═══ INPUT MATERIAL ═══

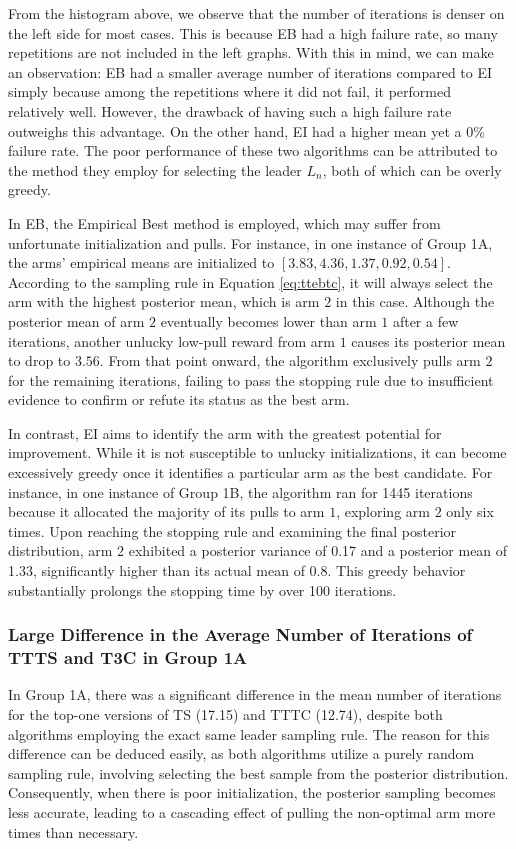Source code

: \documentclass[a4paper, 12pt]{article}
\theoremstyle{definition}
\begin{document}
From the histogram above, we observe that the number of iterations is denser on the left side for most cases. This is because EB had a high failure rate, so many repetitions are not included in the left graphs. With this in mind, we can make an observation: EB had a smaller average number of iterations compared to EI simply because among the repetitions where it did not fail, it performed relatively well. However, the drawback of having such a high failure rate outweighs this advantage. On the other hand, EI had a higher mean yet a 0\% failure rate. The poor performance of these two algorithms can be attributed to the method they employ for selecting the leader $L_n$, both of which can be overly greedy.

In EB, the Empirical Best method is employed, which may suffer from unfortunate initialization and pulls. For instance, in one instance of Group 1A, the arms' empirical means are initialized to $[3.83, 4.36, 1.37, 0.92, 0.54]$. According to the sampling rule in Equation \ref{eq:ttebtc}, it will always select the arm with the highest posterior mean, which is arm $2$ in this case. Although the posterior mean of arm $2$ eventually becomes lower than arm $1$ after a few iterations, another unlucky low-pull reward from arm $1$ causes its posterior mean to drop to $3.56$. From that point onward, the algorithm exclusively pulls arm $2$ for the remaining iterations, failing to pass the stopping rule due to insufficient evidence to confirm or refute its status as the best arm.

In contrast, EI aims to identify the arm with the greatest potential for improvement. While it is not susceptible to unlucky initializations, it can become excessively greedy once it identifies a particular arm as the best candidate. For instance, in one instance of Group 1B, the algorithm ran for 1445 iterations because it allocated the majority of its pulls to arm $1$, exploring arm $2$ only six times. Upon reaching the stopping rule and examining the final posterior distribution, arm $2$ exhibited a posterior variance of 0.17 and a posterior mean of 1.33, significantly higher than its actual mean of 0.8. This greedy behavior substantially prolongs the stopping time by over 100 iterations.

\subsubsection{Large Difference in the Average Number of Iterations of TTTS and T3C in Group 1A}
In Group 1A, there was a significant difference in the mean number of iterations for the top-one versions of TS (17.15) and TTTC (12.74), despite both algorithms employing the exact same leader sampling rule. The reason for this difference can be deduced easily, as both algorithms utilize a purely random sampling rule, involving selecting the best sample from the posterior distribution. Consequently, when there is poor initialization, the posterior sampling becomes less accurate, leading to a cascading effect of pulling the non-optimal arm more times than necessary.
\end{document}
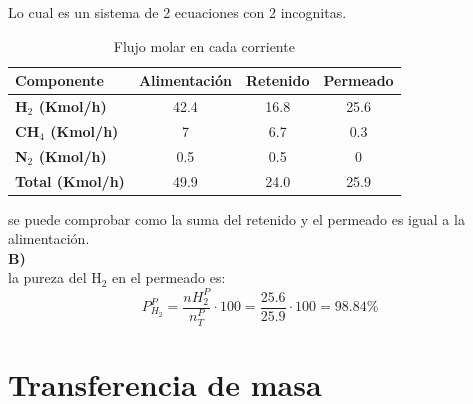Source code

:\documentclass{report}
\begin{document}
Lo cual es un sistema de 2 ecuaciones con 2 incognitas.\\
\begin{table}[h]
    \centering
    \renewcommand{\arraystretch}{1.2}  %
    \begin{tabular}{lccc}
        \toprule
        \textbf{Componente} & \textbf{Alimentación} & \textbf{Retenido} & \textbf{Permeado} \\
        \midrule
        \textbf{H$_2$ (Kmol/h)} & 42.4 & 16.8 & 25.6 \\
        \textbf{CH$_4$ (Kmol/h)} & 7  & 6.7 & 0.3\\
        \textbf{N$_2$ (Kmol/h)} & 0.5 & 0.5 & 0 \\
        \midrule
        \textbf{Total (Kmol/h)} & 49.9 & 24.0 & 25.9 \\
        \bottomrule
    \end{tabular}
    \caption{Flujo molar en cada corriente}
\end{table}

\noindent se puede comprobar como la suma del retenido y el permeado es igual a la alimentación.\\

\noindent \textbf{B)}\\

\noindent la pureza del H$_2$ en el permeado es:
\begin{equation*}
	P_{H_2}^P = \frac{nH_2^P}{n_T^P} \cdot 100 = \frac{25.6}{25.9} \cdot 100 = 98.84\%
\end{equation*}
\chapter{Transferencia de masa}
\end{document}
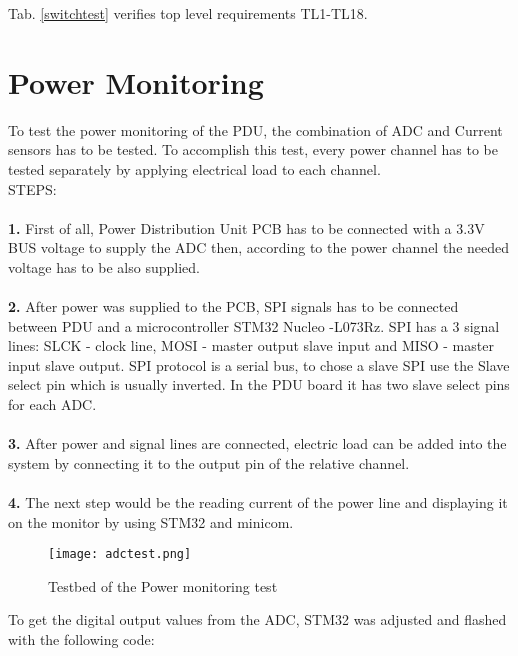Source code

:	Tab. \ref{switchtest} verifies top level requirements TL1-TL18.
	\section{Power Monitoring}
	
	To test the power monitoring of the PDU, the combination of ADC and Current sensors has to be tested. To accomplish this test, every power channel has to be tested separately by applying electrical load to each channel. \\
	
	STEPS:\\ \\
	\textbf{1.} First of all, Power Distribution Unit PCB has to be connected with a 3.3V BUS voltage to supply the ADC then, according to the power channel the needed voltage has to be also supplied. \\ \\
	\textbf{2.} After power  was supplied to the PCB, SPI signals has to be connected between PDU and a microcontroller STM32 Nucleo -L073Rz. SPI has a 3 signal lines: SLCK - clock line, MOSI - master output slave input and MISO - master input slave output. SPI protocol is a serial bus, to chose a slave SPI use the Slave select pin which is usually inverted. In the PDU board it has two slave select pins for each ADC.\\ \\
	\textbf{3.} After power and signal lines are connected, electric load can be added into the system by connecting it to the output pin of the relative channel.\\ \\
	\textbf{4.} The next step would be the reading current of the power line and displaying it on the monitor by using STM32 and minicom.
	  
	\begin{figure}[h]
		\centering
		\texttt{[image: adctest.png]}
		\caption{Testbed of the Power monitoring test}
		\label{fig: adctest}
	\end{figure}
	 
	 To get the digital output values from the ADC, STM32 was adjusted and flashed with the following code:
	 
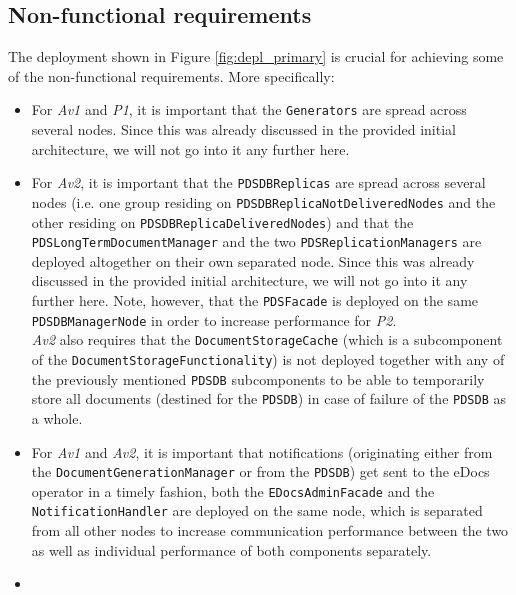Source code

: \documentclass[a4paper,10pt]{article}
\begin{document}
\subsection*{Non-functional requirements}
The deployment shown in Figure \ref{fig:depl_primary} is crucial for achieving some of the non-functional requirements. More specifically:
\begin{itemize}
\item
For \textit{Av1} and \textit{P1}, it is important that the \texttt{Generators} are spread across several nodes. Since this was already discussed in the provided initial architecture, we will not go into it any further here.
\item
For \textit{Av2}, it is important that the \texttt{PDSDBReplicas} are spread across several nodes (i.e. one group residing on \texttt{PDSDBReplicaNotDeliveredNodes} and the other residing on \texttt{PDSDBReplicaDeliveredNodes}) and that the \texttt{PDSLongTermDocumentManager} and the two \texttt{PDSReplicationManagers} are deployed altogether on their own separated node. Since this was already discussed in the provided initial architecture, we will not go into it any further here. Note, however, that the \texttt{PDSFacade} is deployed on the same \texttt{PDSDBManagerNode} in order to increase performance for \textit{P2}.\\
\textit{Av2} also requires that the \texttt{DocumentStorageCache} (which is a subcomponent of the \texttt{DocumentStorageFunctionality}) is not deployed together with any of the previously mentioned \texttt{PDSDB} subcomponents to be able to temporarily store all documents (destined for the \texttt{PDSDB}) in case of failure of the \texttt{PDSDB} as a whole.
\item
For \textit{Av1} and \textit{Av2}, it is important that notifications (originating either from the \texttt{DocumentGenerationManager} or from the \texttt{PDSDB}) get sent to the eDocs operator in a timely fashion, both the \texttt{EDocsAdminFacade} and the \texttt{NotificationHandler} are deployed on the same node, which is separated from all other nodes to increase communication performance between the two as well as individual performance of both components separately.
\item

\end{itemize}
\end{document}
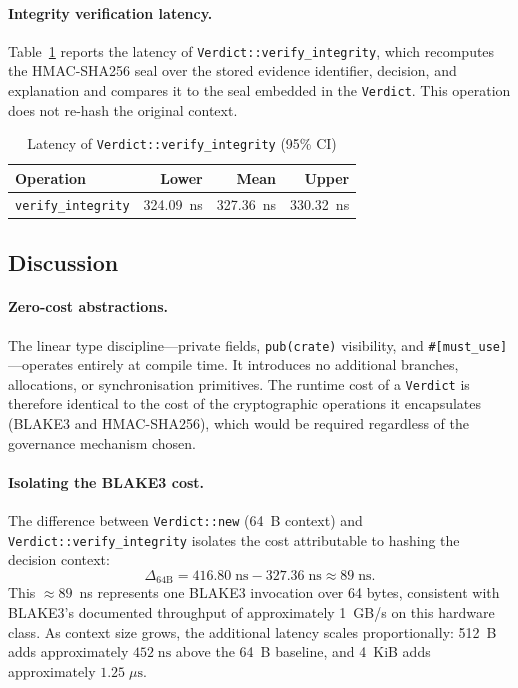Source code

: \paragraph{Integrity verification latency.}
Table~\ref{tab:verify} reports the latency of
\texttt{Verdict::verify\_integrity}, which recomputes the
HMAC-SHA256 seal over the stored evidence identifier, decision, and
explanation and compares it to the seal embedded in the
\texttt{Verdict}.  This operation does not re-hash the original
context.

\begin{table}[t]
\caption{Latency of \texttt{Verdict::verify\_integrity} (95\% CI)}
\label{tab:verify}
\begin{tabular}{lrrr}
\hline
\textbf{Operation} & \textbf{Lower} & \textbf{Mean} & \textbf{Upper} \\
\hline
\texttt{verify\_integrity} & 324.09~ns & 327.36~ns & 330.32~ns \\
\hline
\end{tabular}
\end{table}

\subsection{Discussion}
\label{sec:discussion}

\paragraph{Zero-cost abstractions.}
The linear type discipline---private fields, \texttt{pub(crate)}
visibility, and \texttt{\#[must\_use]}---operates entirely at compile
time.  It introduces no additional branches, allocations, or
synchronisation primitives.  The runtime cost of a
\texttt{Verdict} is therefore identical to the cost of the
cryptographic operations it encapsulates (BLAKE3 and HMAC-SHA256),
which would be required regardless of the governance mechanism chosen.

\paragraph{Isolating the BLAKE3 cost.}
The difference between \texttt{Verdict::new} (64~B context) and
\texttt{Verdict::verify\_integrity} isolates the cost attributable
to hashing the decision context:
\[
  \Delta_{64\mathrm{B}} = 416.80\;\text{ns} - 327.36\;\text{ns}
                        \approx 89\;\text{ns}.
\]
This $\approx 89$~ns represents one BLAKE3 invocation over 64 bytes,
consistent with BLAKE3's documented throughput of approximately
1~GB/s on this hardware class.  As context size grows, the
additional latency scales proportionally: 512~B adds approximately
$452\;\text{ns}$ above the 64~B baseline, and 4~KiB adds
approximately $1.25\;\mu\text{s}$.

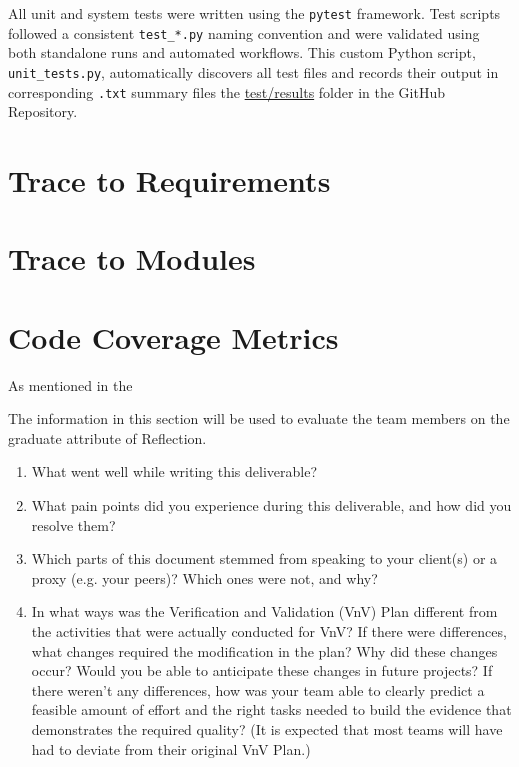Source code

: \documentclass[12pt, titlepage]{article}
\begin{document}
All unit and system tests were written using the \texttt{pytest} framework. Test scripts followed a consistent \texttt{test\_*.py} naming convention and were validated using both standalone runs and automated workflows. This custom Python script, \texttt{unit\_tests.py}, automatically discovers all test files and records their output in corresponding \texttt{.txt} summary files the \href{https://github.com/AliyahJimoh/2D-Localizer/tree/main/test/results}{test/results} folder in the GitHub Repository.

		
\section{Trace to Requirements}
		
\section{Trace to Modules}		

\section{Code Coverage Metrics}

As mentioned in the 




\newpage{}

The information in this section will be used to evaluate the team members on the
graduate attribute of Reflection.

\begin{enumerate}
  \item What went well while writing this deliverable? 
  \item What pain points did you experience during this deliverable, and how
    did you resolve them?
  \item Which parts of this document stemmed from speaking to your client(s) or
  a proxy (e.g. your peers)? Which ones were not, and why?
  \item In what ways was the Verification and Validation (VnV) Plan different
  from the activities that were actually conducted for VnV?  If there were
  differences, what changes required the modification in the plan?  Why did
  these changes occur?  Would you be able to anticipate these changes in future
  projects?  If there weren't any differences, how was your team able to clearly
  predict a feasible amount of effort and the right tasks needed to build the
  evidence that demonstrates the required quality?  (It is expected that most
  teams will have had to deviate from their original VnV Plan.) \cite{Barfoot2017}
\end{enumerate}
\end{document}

═══

■ **DESCRIPTION OF THE TASK**
Across the data, pull every line containing the string "tabular".

■ **ANSWER TO THE EXERCISE**
    \begin{tabular}{lccc}
    \end{tabular}
\begin{tabular}{lrrr}
\end{tabular}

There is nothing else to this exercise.